If a line of the material holds the string "year", it counts; report the number of such lines alone.

_ _ _ _

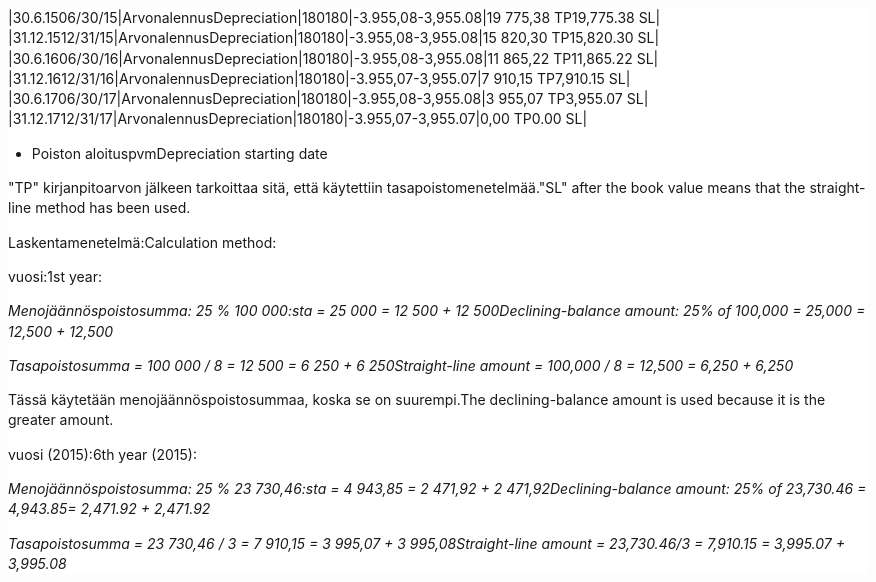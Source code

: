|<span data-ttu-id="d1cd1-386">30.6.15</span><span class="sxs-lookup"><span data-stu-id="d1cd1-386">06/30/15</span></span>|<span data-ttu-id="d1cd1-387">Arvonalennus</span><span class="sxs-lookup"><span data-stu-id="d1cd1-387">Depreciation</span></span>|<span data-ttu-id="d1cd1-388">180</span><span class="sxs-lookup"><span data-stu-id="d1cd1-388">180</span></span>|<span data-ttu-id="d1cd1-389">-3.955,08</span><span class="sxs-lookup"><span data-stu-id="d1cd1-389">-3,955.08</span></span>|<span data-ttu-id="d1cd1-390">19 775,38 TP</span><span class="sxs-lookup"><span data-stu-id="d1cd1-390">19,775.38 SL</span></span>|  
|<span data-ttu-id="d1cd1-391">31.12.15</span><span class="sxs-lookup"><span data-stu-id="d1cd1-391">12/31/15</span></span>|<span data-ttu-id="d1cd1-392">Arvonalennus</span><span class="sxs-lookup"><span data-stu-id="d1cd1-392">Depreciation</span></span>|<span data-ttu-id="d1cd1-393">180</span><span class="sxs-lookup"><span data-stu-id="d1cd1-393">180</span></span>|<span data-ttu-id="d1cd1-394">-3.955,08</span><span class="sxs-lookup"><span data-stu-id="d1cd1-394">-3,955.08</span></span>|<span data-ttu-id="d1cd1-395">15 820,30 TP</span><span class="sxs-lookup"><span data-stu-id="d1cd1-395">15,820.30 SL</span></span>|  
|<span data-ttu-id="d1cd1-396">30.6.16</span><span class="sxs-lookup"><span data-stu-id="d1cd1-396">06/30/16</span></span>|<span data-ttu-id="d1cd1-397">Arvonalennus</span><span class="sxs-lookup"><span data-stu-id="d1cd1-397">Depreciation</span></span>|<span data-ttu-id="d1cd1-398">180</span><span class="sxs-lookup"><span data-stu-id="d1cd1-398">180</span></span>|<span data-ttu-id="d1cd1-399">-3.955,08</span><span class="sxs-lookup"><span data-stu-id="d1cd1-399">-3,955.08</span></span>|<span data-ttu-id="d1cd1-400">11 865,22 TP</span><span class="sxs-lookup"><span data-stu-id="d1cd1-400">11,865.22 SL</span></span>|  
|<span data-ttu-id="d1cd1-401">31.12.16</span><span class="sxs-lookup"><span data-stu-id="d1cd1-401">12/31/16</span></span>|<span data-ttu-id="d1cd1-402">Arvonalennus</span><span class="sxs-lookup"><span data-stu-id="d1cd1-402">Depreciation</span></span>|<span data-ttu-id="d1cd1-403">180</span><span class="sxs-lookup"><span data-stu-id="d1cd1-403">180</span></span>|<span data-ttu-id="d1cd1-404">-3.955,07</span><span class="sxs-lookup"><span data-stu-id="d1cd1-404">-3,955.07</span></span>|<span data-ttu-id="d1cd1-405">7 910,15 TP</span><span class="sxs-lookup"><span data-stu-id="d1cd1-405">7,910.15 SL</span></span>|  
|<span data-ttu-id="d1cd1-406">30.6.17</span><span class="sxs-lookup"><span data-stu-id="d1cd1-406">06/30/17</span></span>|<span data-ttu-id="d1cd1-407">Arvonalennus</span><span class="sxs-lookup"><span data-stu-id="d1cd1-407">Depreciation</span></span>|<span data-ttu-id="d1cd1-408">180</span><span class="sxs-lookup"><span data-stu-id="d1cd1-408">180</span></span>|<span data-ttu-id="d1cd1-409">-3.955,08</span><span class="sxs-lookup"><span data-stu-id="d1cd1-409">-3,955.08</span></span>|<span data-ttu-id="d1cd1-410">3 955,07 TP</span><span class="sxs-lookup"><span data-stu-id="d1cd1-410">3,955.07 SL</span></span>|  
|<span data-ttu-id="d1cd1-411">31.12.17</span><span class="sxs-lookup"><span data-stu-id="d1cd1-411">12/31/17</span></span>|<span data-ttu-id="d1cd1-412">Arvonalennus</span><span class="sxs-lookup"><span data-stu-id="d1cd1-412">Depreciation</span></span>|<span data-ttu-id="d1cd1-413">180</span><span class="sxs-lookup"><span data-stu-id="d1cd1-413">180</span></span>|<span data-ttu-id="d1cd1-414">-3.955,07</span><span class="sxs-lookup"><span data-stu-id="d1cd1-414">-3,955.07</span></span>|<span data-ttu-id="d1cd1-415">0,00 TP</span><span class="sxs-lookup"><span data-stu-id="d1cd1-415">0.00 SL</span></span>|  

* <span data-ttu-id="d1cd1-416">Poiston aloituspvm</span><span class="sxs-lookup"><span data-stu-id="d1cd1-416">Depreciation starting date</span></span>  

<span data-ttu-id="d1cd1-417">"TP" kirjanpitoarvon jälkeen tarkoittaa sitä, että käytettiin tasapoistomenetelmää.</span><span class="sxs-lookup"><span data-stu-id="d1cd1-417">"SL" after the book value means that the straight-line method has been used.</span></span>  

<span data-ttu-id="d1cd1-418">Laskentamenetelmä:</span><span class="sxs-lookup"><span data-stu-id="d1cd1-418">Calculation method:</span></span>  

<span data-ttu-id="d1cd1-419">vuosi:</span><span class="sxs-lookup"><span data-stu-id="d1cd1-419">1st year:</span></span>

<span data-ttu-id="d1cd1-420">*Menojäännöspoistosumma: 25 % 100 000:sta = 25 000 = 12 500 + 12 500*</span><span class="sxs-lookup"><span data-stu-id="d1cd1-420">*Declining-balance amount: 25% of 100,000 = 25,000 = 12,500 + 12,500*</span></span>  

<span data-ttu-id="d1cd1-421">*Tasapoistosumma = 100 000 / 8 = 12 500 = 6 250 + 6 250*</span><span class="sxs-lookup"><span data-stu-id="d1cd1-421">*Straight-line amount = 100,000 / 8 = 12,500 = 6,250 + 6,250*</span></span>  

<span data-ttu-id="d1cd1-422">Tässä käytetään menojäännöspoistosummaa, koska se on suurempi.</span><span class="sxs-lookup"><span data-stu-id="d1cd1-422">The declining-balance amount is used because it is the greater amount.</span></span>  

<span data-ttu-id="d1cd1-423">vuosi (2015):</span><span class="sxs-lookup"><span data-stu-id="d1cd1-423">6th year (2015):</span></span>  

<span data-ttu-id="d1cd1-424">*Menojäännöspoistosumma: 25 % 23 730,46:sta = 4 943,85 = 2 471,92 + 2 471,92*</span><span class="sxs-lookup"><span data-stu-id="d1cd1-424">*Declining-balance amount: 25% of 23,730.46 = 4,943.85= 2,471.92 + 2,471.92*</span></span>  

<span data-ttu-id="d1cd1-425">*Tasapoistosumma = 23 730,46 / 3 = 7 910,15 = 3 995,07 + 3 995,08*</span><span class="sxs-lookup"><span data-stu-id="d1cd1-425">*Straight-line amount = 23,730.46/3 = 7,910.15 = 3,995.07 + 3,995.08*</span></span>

_ _ _ _

TASK OUTPUT => 2